Since 2018, 542,370 cars have been taken off Britain’s roads, with the largest number recorded (62,900) by the Metropolitan Police Service (which covers nearly all of central London), a Freedom of Information request has revealed.

Other forces to record high rates include West Midlands Police, with 44,056, and West Yorkshire, with 33,829. Outside of England, 33,209 drivers in Scotland had their cars seized, 22,700 in Wales and 9360 in Northern Ireland.

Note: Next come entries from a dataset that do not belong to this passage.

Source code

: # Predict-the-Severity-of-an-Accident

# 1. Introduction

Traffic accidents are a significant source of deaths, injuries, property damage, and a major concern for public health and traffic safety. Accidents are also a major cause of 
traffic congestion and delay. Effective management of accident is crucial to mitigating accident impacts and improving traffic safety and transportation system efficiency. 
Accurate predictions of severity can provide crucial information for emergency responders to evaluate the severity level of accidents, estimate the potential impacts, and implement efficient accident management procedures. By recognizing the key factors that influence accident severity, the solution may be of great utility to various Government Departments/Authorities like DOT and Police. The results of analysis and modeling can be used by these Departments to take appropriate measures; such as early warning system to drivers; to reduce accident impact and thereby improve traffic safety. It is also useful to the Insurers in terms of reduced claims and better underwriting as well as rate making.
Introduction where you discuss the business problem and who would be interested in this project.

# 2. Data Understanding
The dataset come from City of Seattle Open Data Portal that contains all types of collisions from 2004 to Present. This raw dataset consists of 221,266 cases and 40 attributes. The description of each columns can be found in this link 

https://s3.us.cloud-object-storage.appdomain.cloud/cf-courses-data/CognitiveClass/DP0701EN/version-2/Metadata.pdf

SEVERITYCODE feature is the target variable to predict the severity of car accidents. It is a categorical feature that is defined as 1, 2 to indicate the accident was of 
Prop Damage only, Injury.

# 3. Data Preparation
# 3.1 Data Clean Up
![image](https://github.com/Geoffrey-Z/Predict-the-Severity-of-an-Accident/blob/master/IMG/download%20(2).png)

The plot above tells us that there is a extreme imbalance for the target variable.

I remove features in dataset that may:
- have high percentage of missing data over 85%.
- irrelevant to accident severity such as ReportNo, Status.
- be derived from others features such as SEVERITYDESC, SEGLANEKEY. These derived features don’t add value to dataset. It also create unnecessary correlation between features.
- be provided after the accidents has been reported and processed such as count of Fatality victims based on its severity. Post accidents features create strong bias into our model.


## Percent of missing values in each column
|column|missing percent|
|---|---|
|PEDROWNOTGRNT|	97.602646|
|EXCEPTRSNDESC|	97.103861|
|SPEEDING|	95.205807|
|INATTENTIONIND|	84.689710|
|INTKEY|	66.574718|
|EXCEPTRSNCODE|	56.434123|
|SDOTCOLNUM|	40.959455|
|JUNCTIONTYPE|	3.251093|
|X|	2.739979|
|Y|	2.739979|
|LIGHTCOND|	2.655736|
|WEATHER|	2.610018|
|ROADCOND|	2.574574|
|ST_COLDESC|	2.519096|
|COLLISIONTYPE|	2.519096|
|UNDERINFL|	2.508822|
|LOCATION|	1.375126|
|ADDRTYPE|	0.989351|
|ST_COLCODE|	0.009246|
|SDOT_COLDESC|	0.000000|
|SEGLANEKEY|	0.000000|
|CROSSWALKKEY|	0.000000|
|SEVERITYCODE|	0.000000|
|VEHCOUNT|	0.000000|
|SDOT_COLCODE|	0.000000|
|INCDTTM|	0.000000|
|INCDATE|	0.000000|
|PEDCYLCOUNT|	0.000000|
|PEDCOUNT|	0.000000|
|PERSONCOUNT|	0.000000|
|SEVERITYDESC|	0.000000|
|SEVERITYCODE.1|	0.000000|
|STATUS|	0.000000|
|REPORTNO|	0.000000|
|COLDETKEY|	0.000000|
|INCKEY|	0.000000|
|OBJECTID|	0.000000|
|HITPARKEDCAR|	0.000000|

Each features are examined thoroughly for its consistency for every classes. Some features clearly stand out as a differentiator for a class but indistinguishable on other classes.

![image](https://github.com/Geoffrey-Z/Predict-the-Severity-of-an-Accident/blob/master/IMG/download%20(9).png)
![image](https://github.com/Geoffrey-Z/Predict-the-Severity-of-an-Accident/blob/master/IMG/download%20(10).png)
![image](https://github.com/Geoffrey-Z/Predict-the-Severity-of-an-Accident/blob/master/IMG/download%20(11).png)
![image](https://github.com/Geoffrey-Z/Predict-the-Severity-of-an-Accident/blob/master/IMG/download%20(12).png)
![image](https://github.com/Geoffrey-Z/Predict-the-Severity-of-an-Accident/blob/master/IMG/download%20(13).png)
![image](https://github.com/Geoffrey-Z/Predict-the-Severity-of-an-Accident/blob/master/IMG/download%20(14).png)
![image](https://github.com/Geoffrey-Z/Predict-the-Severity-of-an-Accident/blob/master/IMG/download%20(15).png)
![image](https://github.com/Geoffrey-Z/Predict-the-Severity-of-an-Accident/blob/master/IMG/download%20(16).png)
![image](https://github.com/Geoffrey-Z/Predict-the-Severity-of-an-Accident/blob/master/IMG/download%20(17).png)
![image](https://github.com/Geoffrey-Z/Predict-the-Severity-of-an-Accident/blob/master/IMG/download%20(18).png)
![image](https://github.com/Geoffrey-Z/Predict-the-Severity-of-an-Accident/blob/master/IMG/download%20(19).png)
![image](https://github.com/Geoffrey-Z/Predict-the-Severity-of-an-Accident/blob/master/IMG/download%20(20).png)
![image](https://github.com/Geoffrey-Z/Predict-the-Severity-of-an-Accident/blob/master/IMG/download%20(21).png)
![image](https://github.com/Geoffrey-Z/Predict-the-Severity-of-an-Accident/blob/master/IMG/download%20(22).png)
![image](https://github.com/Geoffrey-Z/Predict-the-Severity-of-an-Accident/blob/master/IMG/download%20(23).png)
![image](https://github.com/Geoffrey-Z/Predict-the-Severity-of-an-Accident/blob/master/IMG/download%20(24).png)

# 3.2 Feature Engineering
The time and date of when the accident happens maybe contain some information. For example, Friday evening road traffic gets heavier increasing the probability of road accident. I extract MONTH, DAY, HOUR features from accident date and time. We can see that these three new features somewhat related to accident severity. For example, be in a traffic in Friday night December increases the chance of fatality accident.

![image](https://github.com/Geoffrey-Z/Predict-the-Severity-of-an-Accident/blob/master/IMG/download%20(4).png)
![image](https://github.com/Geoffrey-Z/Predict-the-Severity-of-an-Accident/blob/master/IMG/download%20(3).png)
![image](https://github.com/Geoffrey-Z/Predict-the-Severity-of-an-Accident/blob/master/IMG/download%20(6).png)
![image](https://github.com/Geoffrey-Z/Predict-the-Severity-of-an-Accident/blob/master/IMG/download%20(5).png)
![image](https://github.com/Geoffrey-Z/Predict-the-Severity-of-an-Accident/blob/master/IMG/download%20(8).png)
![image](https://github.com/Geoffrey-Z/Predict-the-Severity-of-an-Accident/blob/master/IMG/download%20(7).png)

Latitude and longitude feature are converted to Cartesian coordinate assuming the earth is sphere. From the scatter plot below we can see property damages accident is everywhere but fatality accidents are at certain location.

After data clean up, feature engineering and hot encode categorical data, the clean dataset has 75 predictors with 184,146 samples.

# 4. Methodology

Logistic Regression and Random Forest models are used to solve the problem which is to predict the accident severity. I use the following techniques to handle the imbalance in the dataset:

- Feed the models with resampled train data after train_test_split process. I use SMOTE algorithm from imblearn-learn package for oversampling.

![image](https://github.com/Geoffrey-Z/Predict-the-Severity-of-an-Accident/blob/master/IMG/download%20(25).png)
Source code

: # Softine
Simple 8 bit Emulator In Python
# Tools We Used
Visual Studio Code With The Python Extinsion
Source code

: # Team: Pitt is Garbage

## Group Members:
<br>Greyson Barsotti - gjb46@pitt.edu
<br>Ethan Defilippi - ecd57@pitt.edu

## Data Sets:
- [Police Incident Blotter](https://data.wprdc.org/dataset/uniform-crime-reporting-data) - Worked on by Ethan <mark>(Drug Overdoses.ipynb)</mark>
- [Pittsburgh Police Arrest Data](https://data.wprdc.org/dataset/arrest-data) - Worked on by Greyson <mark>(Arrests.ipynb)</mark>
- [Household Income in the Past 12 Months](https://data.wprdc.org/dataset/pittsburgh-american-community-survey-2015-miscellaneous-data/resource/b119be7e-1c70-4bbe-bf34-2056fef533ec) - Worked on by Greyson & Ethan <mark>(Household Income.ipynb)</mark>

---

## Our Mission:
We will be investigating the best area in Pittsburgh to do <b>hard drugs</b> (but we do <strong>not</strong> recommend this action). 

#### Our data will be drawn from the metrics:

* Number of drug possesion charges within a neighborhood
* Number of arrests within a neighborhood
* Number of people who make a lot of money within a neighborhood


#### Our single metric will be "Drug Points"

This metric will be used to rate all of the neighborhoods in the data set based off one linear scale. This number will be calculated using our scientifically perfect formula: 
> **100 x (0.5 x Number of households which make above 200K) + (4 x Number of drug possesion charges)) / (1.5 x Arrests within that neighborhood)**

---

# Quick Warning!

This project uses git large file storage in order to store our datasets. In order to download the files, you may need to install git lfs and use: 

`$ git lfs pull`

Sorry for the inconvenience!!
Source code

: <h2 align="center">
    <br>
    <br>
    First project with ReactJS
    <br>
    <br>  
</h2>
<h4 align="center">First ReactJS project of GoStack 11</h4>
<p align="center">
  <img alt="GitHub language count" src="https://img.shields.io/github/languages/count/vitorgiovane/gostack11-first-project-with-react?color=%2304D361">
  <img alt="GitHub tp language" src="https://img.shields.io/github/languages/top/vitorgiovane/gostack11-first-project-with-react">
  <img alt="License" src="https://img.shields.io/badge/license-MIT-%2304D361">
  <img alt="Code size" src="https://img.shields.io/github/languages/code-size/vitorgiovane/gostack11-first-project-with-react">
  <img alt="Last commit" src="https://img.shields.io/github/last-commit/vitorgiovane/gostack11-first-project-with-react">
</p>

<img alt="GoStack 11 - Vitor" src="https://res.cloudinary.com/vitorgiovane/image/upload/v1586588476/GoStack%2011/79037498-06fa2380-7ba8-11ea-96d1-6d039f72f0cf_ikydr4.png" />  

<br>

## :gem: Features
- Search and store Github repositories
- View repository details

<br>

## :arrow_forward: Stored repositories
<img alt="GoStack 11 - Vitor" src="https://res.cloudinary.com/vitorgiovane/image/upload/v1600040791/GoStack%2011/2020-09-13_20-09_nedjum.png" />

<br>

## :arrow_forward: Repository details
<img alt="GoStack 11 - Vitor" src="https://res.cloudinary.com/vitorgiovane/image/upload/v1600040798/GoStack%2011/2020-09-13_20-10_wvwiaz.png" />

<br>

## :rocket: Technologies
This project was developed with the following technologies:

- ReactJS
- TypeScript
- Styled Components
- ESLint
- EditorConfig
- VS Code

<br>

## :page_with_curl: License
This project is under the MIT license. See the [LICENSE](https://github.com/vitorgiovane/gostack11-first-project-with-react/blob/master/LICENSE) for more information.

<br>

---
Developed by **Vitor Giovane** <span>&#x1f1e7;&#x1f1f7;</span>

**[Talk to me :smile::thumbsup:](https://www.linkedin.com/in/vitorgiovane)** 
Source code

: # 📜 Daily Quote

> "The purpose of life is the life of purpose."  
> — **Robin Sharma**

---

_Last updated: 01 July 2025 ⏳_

This has sparked worry from The AA, which estimates that the number of uninsured drivers currently on UK roads – approximately a million – could be driven up by the increasing price of bills amid the cost of living crisis.

“We know that when times are hard, some people try to cut their costs, and one area people are tempted to chance it is cutting out their motor insurance,” said the AA’s insurance director, Gus Park. “However, these figures show that forces across the country are on the lookout and will take uninsured cars away.”

This was a point backed by RAC spokesman Simon Williams, who said that more uninsured drivers being on the road is driving up the cost of insurance for other motorists.

He added: “Sadly, it might very well be these same increasing costs that have led some drivers to run the gauntlet and risk driving without insurance in the first place.

“At a time when the cost of motoring has risen considerably due to record fuel prices, the last thing anyone needs is to pay more to drive their car legally.” 

The data, released by the AA today, has shown that the biggest period for uninsured drivers being caught was during the height of the Covid pandemic in 2020, when 129,652 cars were seized across the UK.

So far this year, 64,682 cars have been seized. 

Of all 46 forces to be sent the FOI request, Kent Police didn’t respond to the request, while Cheshire Police advised that its systems couldn’t easily determine how many cars had been seized for driving without insurance.